We can say that we have come a long way from Newton. And that Nature in the animate and inanimate forms, through to the entire cosmos, is being revealed as a confoundingly strange place where contradictions coexist, words fail and mathematics falls apart.

The universe is contemplating itself through us, complexed hydrogen atoms looking at itself.

The atoms learned to talk.

Dylan Thomas lived while much but not all of these turbulent ideas were emerging. I would be curious to know what he would make of it today.

We have left Hobbit town and are heading for the Great Unknown.

I am afraid to rub it home and say that the pastoral world of Rupert Brook’s poem, The Old Vicarage, Granchester, is now a very very distant thing of the very, very distant past:

“oh! yet
Stands the Church clock at ten to three?
And is there honey still for tea?”

We can never go back. The Genie is out of the bottle.
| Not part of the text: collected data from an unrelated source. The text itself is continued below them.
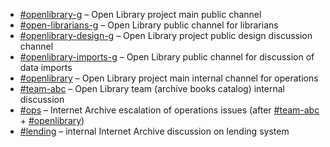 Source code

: - [#openlibrary-g](https://internetarchive.slack.com/archives/C0ETZV72L) – Open Library project main public channel
- [#open-librarians-g](https://internetarchive.slack.com/archives/C0119PRDV46) – Open Library public channel for librarians
- [#openlibrary-design-g](https://internetarchive.slack.com/archives/C04JY657RJ8) – Open Library project public design discussion channel
- [#openlibrary-imports-g](https://internetarchive.slack.com/archives/C02BX7F5P7H) – Open Library public channel for discussion of data imports
- [#openlibrary](https://internetarchive.slack.com/archives/C075DJ6G1) – Open Library project main internal channel for operations
- [#team-abc](https://internetarchive.slack.com/archives/GM13CHXBP) – Open Library team (archive books catalog) internal discussion
- [#ops](https://internetarchive.slack.com/archives/C06RP0F6E) – Internet Archive escalation of operations issues (after [#team-abc](https://internetarchive.slack.com/archives/GM13CHXBP) + [#openlibrary](https://internetarchive.slack.com/archives/C075DJ6G1))
- [#lending](https://internetarchive.slack.com/archives/C14CKBT9S) – internal Internet Archive discussion on lending system
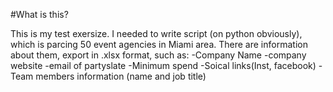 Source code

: #What is this?

This is my test exersize. I needed to write script (on python obviously), which is parcing 50 event agencies in Miami area. 
There are information about them, export in .xlsx format, such as:
-Company Name
-company website
-email of partyslate
-Minimum spend
-Soical links(Inst, facebook)
-Team members information (name and job title)
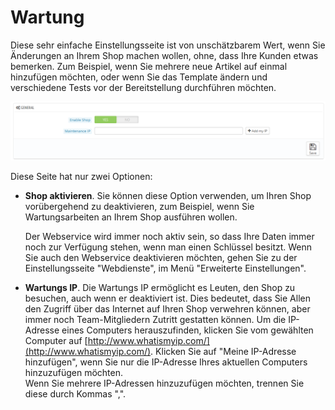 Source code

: # Wartung

Diese sehr einfache Einstellungsseite ist von unschätzbarem Wert, wenn Sie Änderungen an Ihrem Shop machen wollen, ohne, dass Ihre Kunden etwas bemerken. Zum Beispiel, wenn Sie mehrere neue Artikel auf einmal hinzufügen möchten, oder wenn Sie das Template ändern und verschiedene Tests vor der Bereitstellung durchführen möchten.

![](../../../.gitbook/assets/23789833.png)

Diese Seite hat nur zwei Optionen:

*   **Shop aktivieren**. Sie können diese Option verwenden, um Ihren Shop vorübergehend zu deaktivieren, zum Beispiel, wenn Sie Wartungsarbeiten an Ihrem Shop ausführen wollen.

    Der Webservice wird immer noch aktiv sein, so dass Ihre Daten immer noch zur Verfügung stehen, wenn man einen Schlüssel besitzt. Wenn Sie auch den Webservice deaktivieren möchten, gehen Sie zu der Einstellungsseite "Webdienste", im Menü "Erweiterte Einstellungen".
* **Wartungs IP**. Die Wartungs IP ermöglicht es Leuten, den Shop zu besuchen, auch wenn er deaktiviert ist. Dies bedeutet, dass Sie Allen den Zugriff über das Internet auf Ihren Shop verwehren können, aber immer noch Team-Mitgliedern Zutritt gestatten können. Um die IP-Adresse eines Computers herauszufinden, klicken Sie vom gewählten Computer auf [http://www.whatismyip.com/](http://www.whatismyip.com/). Klicken Sie auf "Meine IP-Adresse hinzufügen", wenn Sie nur die IP-Adresse Ihres aktuellen Computers hinzuzufügen möchten.\
  Wenn Sie mehrere IP-Adressen hinzuzufügen möchten, trennen Sie diese durch Kommas ",".
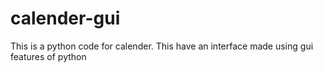 # calender-gui
This is a python code for calender. This have an interface made using gui features of python
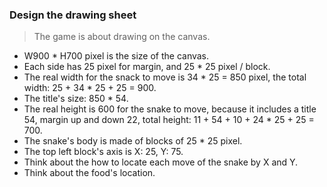 ### Design the drawing sheet
> The game is about drawing on the canvas.
- W900 * H700 pixel is the size of the canvas.
- Each side has 25 pixel for margin, and 25 * 25 pixel / block.
- The real width for the snack to move is 34 * 25 = 850 pixel, the total width: 25 + 34 * 25 + 25 = 900.
- The title's size: 850 * 54.
- The real height is 600 for the snake to move, because it includes a title 54, margin up and down 22, total height: 11 + 54 + 10 + 24 * 25 + 25 = 700.
- The snake's body is made of blocks of 25 * 25 pixel.
- The top left block's axis is X: 25, Y: 75.
- Think about the how to locate each move of the snake by X and Y.
- Think about the food's location.





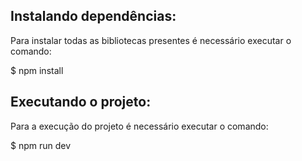 ## Instalando dependências:

Para instalar todas as bibliotecas presentes é necessário executar o comando:

$ npm install

## Executando o projeto:

Para a execução do projeto é necessário executar o comando:

$ npm run dev

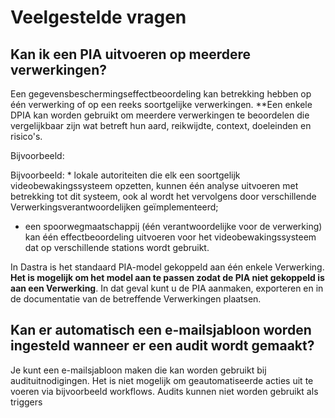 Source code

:# Veelgestelde vragen

## Kan ik een PIA uitvoeren op meerdere verwerkingen? &#x20;

Een gegevensbeschermingseffectbeoordeling kan betrekking hebben op één verwerking of op een reeks soortgelijke verwerkingen. **Een enkele DPIA kan worden gebruikt om meerdere verwerkingen te beoordelen die vergelijkbaar zijn wat betreft hun aard, reikwijdte, context, doeleinden en risico's.

Bijvoorbeeld:&#x20;

Bijvoorbeeld:&#x20; * lokale autoriteiten die elk een soortgelijk videobewakingssysteem opzetten, kunnen één analyse uitvoeren met betrekking tot dit systeem, ook al wordt het vervolgens door verschillende Verwerkingsverantwoordelijken geïmplementeerd;
* een spoorwegmaatschappij (één verantwoordelijke voor de verwerking) kan één effectbeoordeling uitvoeren voor het videobewakingssysteem dat op verschillende stations wordt gebruikt.

In Dastra is het standaard PIA-model gekoppeld aan één enkele Verwerking. **Het is mogelijk om het model aan te passen zodat de PIA niet gekoppeld is aan een Verwerking**. In dat geval kunt u de PIA aanmaken, exporteren en in de documentatie van de betreffende Verwerkingen plaatsen. &#x20;

## Kan er automatisch een e-mailsjabloon worden ingesteld wanneer er een audit wordt gemaakt?

Je kunt een e-mailsjabloon maken die kan worden gebruikt bij audituitnodigingen. Het is niet mogelijk om geautomatiseerde acties uit te voeren via bijvoorbeeld workflows. Audits kunnen niet worden gebruikt als triggers &#x20;

&#x20;
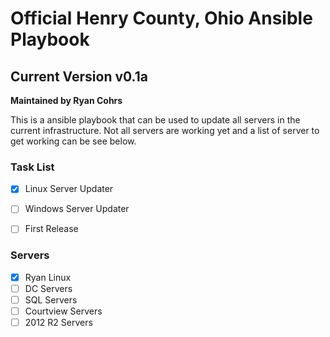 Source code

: # Official Henry County, Ohio Ansible Playbook
## Current Version v0.1a
**Maintained by Ryan Cohrs**

This is a ansible playbook that can be used to update all servers in the current infrastructure.  Not all servers are working yet and a list of server to get working can be see below.


### Task List
-   [x] Linux Server Updater
-   [ ] Windows Server Updater
-   [ ] First Release



### Servers
-   [x] Ryan Linux
-   [ ] DC Servers
-   [ ] SQL Servers
-   [ ] Courtview Servers
-   [ ] 2012 R2 Servers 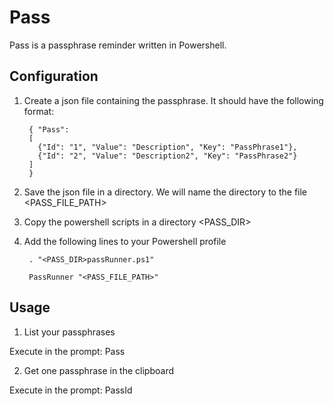 Pass
====

Pass is a passphrase reminder written in Powershell.


Configuration
-------------
1. Create a json file containing the passphrase. It should have the following format:

        { "Pass":
        [
          {"Id": "1", "Value": "Description", "Key": "PassPhrase1"},
          {"Id": "2", "Value": "Description2", "Key": "PassPhrase2"}
        ]
        }

2. Save the json file in a directory. We will name the directory to the file <PASS_FILE_PATH>
3. Copy the powershell scripts in a directory <PASS_DIR>
4. Add the following lines to your Powershell profile

        . "<PASS_DIR>passRunner.ps1" 

        PassRunner "<PASS_FILE_PATH>"

Usage
-----

1. List your passphrases

Execute in the prompt: Pass

2. Get one passphrase in the clipboard

Execute in the prompt: PassId <Id>
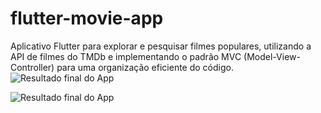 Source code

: # flutter-movie-app
Aplicativo Flutter para explorar e pesquisar filmes populares, utilizando a API de filmes do TMDb e implementando o padrão MVC (Model-View-Controller) para uma organização eficiente do código.
![Resultado final do App](https://github.com/KaianNovais/flutter-movie-app/blob/main/Captura%20de%20Tela%202023-04-24%20a%CC%80s%2011.35.45.png "Resultado final do app")

![Resultado final do App](https://github.com/KaianNovais/flutter-movie-app/blob/main/Captura%20de%20Tela%202023-04-24%20a%CC%80s%2011.36.12.png "my App")

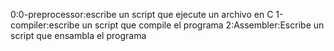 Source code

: 0:0-preprocessor:escribe un script que ejecute un archivo en C
1-compiler:escribe un script que compile el programa
2:Assembler:Escribe un script que ensambla el programa 
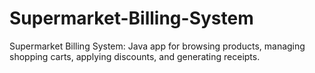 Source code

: # Supermarket-Billing-System
Supermarket Billing System: Java app for browsing products, managing shopping carts, applying discounts, and generating receipts.

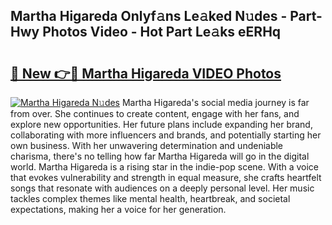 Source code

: ## Martha Higareda Onlyf𝚊ns Le𝚊ked N𝚞des - Part-Hwy Photos Video - Hot Part Le𝚊ks eERHq

# <h2><a href="http://ab46178.deff.icu/?id=Martha+Higareda">🔗 New 👉🔴 Martha Higareda VIDEO Photos</a></h2>

[![Martha Higareda N𝚞des](https://i.imgur.com/rIISA9y.gif)](http://ab46178.deff.icu/?id=Martha+Higareda)
Martha Higareda's social media journey is far from over. She continues to create content, engage with her fans, and explore new opportunities. Her future plans include expanding her brand, collaborating with more influencers and brands, and potentially starting her own business. With her unwavering determination and undeniable charisma, there's no telling how far Martha Higareda will go in the digital world. Martha Higareda is a rising star in the indie-pop scene. With a voice that evokes vulnerability and strength in equal measure, she crafts heartfelt songs that resonate with audiences on a deeply personal level. Her music tackles complex themes like mental health, heartbreak, and societal expectations, making her a voice for her generation.
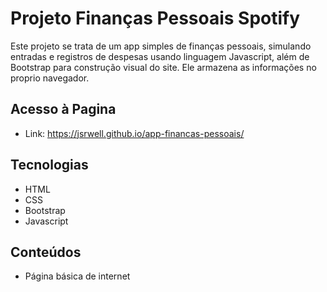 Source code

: # Projeto Finanças Pessoais Spotify

Este projeto se trata de um app simples de finanças pessoais, simulando entradas e registros de despesas usando linguagem Javascript, além de Bootstrap para construção visual do site. Ele armazena as informações no proprio navegador.

## Acesso à Pagina

- Link: https://jsrwell.github.io/app-financas-pessoais/

## Tecnologias

- HTML
- CSS
- Bootstrap
- Javascript

## Conteúdos

- Página básica de internet
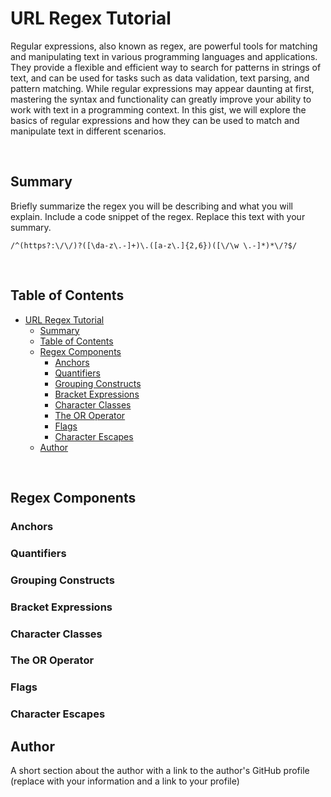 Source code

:# URL Regex Tutorial

Regular expressions, also known as regex, are powerful tools for matching and manipulating text in various programming languages and applications. They provide a flexible and efficient way to search for patterns in strings of text, and can be used for tasks such as data validation, text parsing, and pattern matching. While regular expressions may appear daunting at first, mastering the syntax and functionality can greatly improve your ability to work with text in a programming context. In this gist, we will explore the basics of regular expressions and how they can be used to match and manipulate text in different scenarios.

<br>

## Summary

Briefly summarize the regex you will be describing and what you will explain. Include a code snippet of the regex. Replace this text with your summary.

`/^(https?:\/\/)?([\da-z\.-]+)\.([a-z\.]{2,6})([\/\w \.-]*)*\/?$/`

<br>

## Table of Contents

- [URL Regex Tutorial](#url-regex-tutorial)
  - [Summary](#summary)
  - [Table of Contents](#table-of-contents)
  - [Regex Components](#regex-components)
    - [Anchors](#anchors)
    - [Quantifiers](#quantifiers)
    - [Grouping Constructs](#grouping-constructs)
    - [Bracket Expressions](#bracket-expressions)
    - [Character Classes](#character-classes)
    - [The OR Operator](#the-or-operator)
    - [Flags](#flags)
    - [Character Escapes](#character-escapes)
  - [Author](#author)

<br>

## Regex Components

### Anchors

### Quantifiers

### Grouping Constructs

### Bracket Expressions

### Character Classes

### The OR Operator

### Flags

### Character Escapes

## Author

A short section about the author with a link to the author's GitHub profile (replace with your information and a link to your profile)
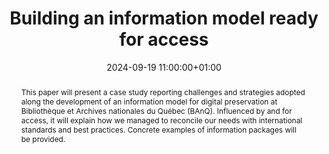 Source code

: ---
abstract: This paper will present a case study reporting challenges and strategies
  adopted along the development of an information model for digital preservation at
  Bibliothèque et Archives nationales du Québec (BAnQ). Influenced by and for access,
  it will explain how we managed to reconcile our needs with international standards
  and best practices. Concrete examples of information packages will be provided.
creators:
- Pascale Montmartin
date: 2024-09-19 11:00:00+01:00
document_url: https://doi.org/10.21428/5676bf2d.6ca53f20
grand_parent: iPRES
institutions: []
keywords:
- approaches to preservation
- start 2 preserve
landing_page_url: https://ipres2024.pubpub.org/pub/mhrmk885/
language: eng
layout: publication
license: Creative Commons Attribution 4.0 (CC-BY-4.0)
notes_url: https://docs.google.com/document/d/1Gtj0FVs3quH2bqbetwTRgPFJWOaPMpRrrimsDVU7D4A/edit#heading=h.aar4tupij1po
parent: iPRES 2024
publication_type: paper
size: null
slides_url: ''
source_name: iPRES
stream_url: ''
title: Building an information model ready for access
year: 2024
--- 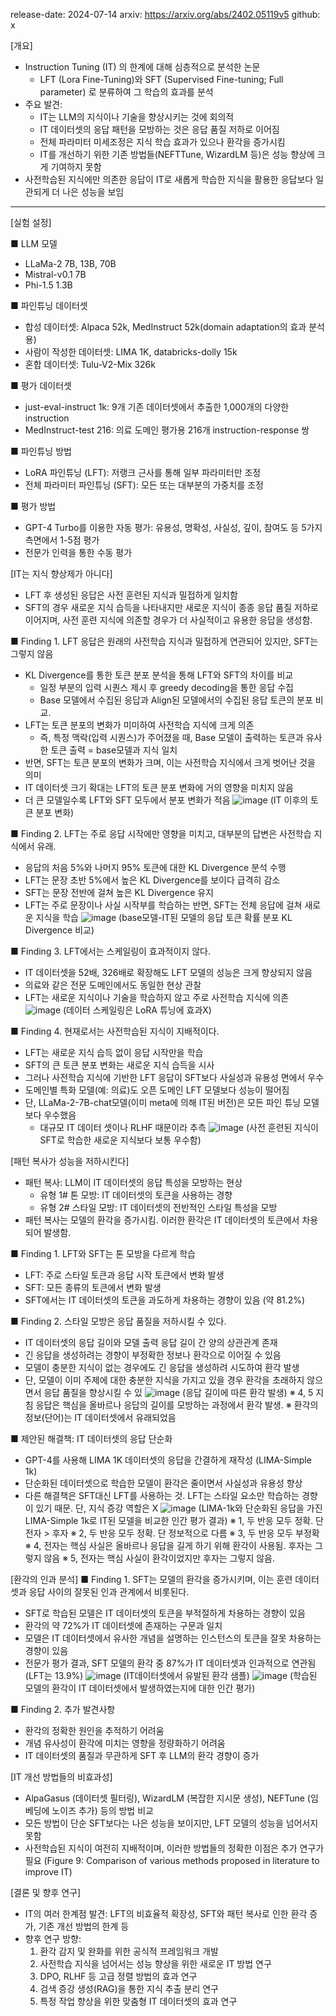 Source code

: release-date: 2024-07-14
arxiv: https://arxiv.org/abs/2402.05119v5
github: x


[개요]
- Instruction Tuning (IT) 의 한계에 대해 심층적으로 분석한 논문
  - LFT (Lora Fine-Tuning)와 SFT (Supervised Fine-tuning; Full parameter) 로 분류하여 그 학습의 효과를 분석
- 주요 발견:
  - IT는 LLM의 지식이나 기술을 향상시키는 것에 회의적
  - IT 데이터셋의 응답 패턴을 모방하는 것은 응답 품질 저하로 이어짐  
  - 전체 파라미터 미세조정은 지식 학습 효과가 있으나 환각을 증가시킴
  - IT를 개선하기 위한 기존 방법들(NEFTTune, WizardLM 등)은 성능 향상에 크게 기여하지 못함
- 사전학습된 지식에만 의존한 응답이 IT로 새롭게 학습한 지식을 활용한 응답보다 일관되게 더 나은 성능을 보임

---
[실험 설정]

■ LLM 모델
- LLaMa-2 7B, 13B, 70B
- Mistral-v0.1 7B
- Phi-1.5 1.3B

■ 파인튜닝 데이터셋
- 합성 데이터셋: Alpaca 52k, MedInstruct 52k(domain adaptation의 효과 분석용) 
- 사람이 작성한 데이터셋: LIMA 1K, databricks-dolly 15k
- 혼합 데이터셋: Tulu-V2-Mix 326k

■ 평가 데이터셋 
- just-eval-instruct 1k: 9개 기존 데이터셋에서 추출한 1,000개의 다양한 instruction
- MedInstruct-test 216: 의료 도메인 평가용 216개 instruction-response 쌍

■ 파인튜닝 방법
- LoRA 파인튜닝 (LFT): 저랭크 근사를 통해 일부 파라미터만 조정
- 전체 파라미터 파인튜닝 (SFT): 모든 또는 대부분의 가중치를 조정

■ 평가 방법
- GPT-4 Turbo를 이용한 자동 평가: 유용성, 명확성, 사실성, 깊이, 참여도 등 5가지 측면에서 1-5점 평가
- 전문가 인력을 통한 수동 평가

[IT는 지식 향상제가 아니다]
- LFT 후 생성된 응답은 사전 훈련된 지식과 밀접하게 일치함
- SFT의 경우 새로운 지식 습득을 나타내지만 새로운 지식이 종종 응답 품질 저하로 이어지며, 사전 훈련 지식에 의존할 경우가 더 사실적이고 유용한 응답을 생성함.

■ Finding 1. LFT 응답은 원래의 사전학습 지식과 밀접하게 연관되어 있지만, SFT는 그렇지 않음
- KL Divergence를 통한 토큰 분포 분석을 통해 LFT와 SFT의 차이를 비교
  - 일정 부분의 입력 시퀀스 제시 후 greedy decoding을 통한 응답 수집
  - Base 모델에서 수집된 응답과 Align된 모델에서의 수집된 응답 토큰의 분포 비교.
- LFT는 토큰 분포의 변화가 미미하여 사전학습 지식에 크게 의존
  - 즉, 특정 맥락(입력 시퀀스)가 주어졌을 때, Base 모델이 출력하는 토큰과 유사한 토큰 출력 = base모델과 지식 일치
- 반면, SFT는 토큰 분포의 변화가 크며, 이는 사전학습 지식에서 크게 벗어난 것을 의미
- IT 데이터셋 크기 확대는 LFT의 토큰 분포 변화에 거의 영향을 미치지 않음
- 더 큰 모델일수록 LFT와 SFT 모두에서 분포 변화가 적음
![image](https://github.com/user-attachments/assets/669e853f-6fad-47d4-a27a-81f8d9839115)
(IT 이후의 토큰 분포 변화)

■ Finding 2. LFT는 주로 응답 시작에만 영향을 미치고, 대부분의 답변은 사전학습 지식에서 유래.
- 응답의 처음 5%와 나머지 95% 토큰에 대한 KL Divergence 분석 수행
- LFT는 문장 초반 5%에서 높은 KL Divergence를 보이다 급격히 감소
- SFT는 문장 전반에 걸쳐 높은 KL Divergence 유지
- LFT는 주로 문장이나 사실 시작부를 학습하는 반면, SFT는 전체 응답에 걸쳐 새로운 지식을 학습
![image](https://github.com/user-attachments/assets/4cbcdda8-d154-43de-94e5-8bb963dd10b1)
(base모델-IT된 모델의 응답 토큰 확률 분포 KL Divergence 비교)

■ Finding 3. LFT에서는 스케일링이 효과적이지 않다.
- IT 데이터셋을 52배, 326배로 확장해도 LFT 모델의 성능은 크게 향상되지 않음
- 의료와 같은 전문 도메인에서도 동일한 현상 관찰
- LFT는 새로운 지식이나 기술을 학습하지 않고 주로 사전학습 지식에 의존
![image](https://github.com/user-attachments/assets/7a1f5920-6770-42ab-9a1c-a87aa4ddeb3f)
(데이터 스케일링은 LoRA 튜닝에 효과X)

■ Finding 4. 현재로서는 사전학습된 지식이 지배적이다.
- LFT는 새로운 지식 습득 없이 응답 시작만을 학습
- SFT의 큰 토큰 분포 변화는 새로운 지식 습득을 시사
- 그러나 사전학습 지식에 기반한 LFT 응답이 SFT보다 사실성과 유용성 면에서 우수
- 도메인별 특화 모델(예: 의료)도 오픈 도메인 LFT 모델보다 성능이 떨어짐
- 단, LLaMa-2-7B-chat모델(이미 meta에 의해 IT된 버전)은 모든 파인 튜닝 모델보다 우수했음
  - 대규모 IT 데이터 셋이나 RLHF 때문이라 추측
![image](https://github.com/user-attachments/assets/34ccfa8f-2232-4450-b319-f7d8e3b6f384)
(사전 훈련된 지식이 SFT로 학습한 새로운 지식보다 보통 우수함)

[패턴 복사가 성능을 저하시킨다]
- 패턴 복사: LLM이 IT 데이터셋의 응답 특성을 모방하는 현상
  - 유형 1# 톤 모방: IT 데이터셋의 토큰을 사용하는 경향
  - 유형 2# 스타일 모방: IT 데이터셋의 전반적인 스타일 특성을 모방
- 패턴 복사는 모델의 환각을 증가시킴. 이러한 환각은 IT 데이터셋의 토큰에서 차용되어 발생함.

■ Finding 1. LFT와 SFT는 톤 모방을 다르게 학습
- LFT: 주로 스타일 토큰과 응답 시작 토큰에서 변화 발생
- SFT: 모든 종류의 토큰에서 변화 발생
- SFT에서는 IT 데이터셋의 토큰을 과도하게 차용하는 경향이 있음 (약 81.2%)

■ Finding 2. 스타일 모방은 응답 품질을 저하시킬 수 있다.
- IT 데이터셋의 응답 길이와 모델 출력 응답 길이 간 양의 상관관계 존재
- 긴 응답을 생성하려는 경향이 부정확한 정보나 환각으로 이어질 수 있음
- 모델이 충분한 지식이 없는 경우에도 긴 응답을 생성하려 시도하여 환각 발생
- 단, 모델이 이미 주제에 대한 충분한 지식을 가지고 있을 경우 환각을 초래하지 않으면서 응답 품질을 향상시킬 수 있
![image](https://github.com/user-attachments/assets/46e51824-994b-4d9c-b97d-fa3502bd3ac6)
(응답 길이에 따른 환각 발생)
※ 4, 5 지침 응답은 핵심을 올바르나 응답의 길이를 모방하는 과정에서 환각 발생.
※ 환각의 정보(단어)는 IT 데이터셋에서 유래되었음


■ 제안된 해결책: IT 데이터셋의 응답 단순화
- GPT-4를 사용해 LIMA 1K 데이터셋의 응답을 간결하게 재작성 (LIMA-Simple 1k)
- 단순화된 데이터셋으로 학습한 모델이 환각은 줄이면서 사실성과 유용성 향상
- 다른 해결책은 SFT대신 LFT를 사용하는 것. LFT는 스타일 요소만 학습하는 경향이 있기 때문. 단, 지식 증강 역할은 X
![image](https://github.com/user-attachments/assets/77d30296-f7b7-4afb-ad99-7eca8ddcf2d6)
(LIMA-1k와 단순화된 응답을 가진 LIMA-Simple 1k로 IT된 모델을 비교한 인간 평가 결과)
※ 1, 두 반응 모두 정확. 단 전자 > 후자
※ 2, 두 반응 모두 정확. 단 정보적으로 다름
※ 3, 두 반응 모두 부정확
※ 4, 전자는 핵심 사실은 올바르나 응답을 길게 하기 위해 환각이 사용됨. 후자는 그렇지 않음
※ 5, 전자는 핵심 사실이 환각이었지만 후자는 그렇지 않음.


[환각의 인과 분석]
■ Finding 1. SFT는 모델의 환각을 증가시키며, 이는 훈련 데이터셋과 응답 사이의 잘못된 인과 관계에서 비롯된다.
- SFT로 학습된 모델은 IT 데이터셋의 토큰을 부적절하게 차용하는 경향이 있음
- 환각의 약 72%가 IT 데이터셋에 존재하는 구문과 일치
- 모델은 IT 데이터셋에서 유사한 개념을 설명하는 인스턴스의 토큰을 잘못 차용하는 경향이 있음
- 전문가 평가 결과, SFT 모델의 환각 중 87%가 IT 데이터셋과 인과적으로 연관됨 (LFT는 13.9%)
![image](https://github.com/user-attachments/assets/c734aa46-184b-40de-b3c1-e0b00ffe45d3)
(IT데이터셋에서 유발된 환각 샘플)
![image](https://github.com/user-attachments/assets/35910696-4010-430b-9736-f80e13aee04a)
(학습된 모델의 환각이 IT 데이터셋에서 발생하였는지에 대한 인간 평가)

■ Finding 2. 추가 발견사항
- 환각의 정확한 원인을 추적하기 어려움
- 개념 유사성이 환각에 미치는 영향을 정량화하기 어려움
- IT 데이터셋의 품질과 무관하게 SFT 후 LLM의 환각 경향이 증가

[IT 개선 방법들의 비효과성]
- AlpaGasus (데이터셋 필터링), WizardLM (복잡한 지시문 생성), NEFTune (임베딩에 노이즈 추가) 등의 방법 비교
- 모든 방법이 단순 SFT보다는 나은 성능을 보이지만, LFT 모델의 성능을 넘어서지 못함
- 사전학습된 지식이 여전히 지배적이며, 이러한 방법들의 정확한 이점은 추가 연구가 필요
(Figure 9: Comparison of various methods proposed in literature to improve IT)

[결론 및 향후 연구]
- IT의 여러 한계점 발견: LFT의 비효율적 확장성, SFT와 패턴 복사로 인한 환각 증가, 기존 개선 방법의 한계 등
- 향후 연구 방향:
  1) 환각 감지 및 완화를 위한 공식적 프레임워크 개발
  2) 사전학습 지식을 넘어서는 성능 향상을 위한 새로운 IT 방법 연구
  3) DPO, RLHF 등 고급 정렬 방법의 효과 연구
  4) 검색 증강 생성(RAG)을 통한 지식 추출 분리 연구
  5) 특정 작업 향상을 위한 맞춤형 IT 데이터셋의 효과 연구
All we can do is follow the breadcrumbs into the Minotaur’s Labyrinth, in our search for the Holy Grail of the answer to Life, the Universe and Everything.

But remember, if you put in the wrong question, you might only get the garbage answer 42 out!

REFERENCES AND BACKMATTER

The force that through the green fuse drives the flower

Dylan Thomas – 1914-1953

The force that through the green fuse drives the flower

Drives my green age; that blasts the roots of trees

Is my destroyer.

And I am dumb to tell the crooked rose

My youth is bent by the same wintry fever.

The force that drives the water through the rocks

Drives my red blood; that dries the mouthing streams

Turns mine to wax.

And I am dumb to mouth unto my veins

How at the mountain spring the same mouth sucks.

The hand that whirls the water in the pool

Stirs the quicksand; that ropes the blowing wind

Hauls my shroud sail.

And I am dumb to tell the hanging man

How of my clay is made the hangman’s lime.

The lips of time leech to the fountain head;

Love drips and gathers, but the fallen blood

Shall calm her sores.

And I am dumb to tell a weather’s wind

How time has ticked a heaven round the stars.

And I am dumb to tell the lover’s tomb

How at my sheet goes the same crooked worm.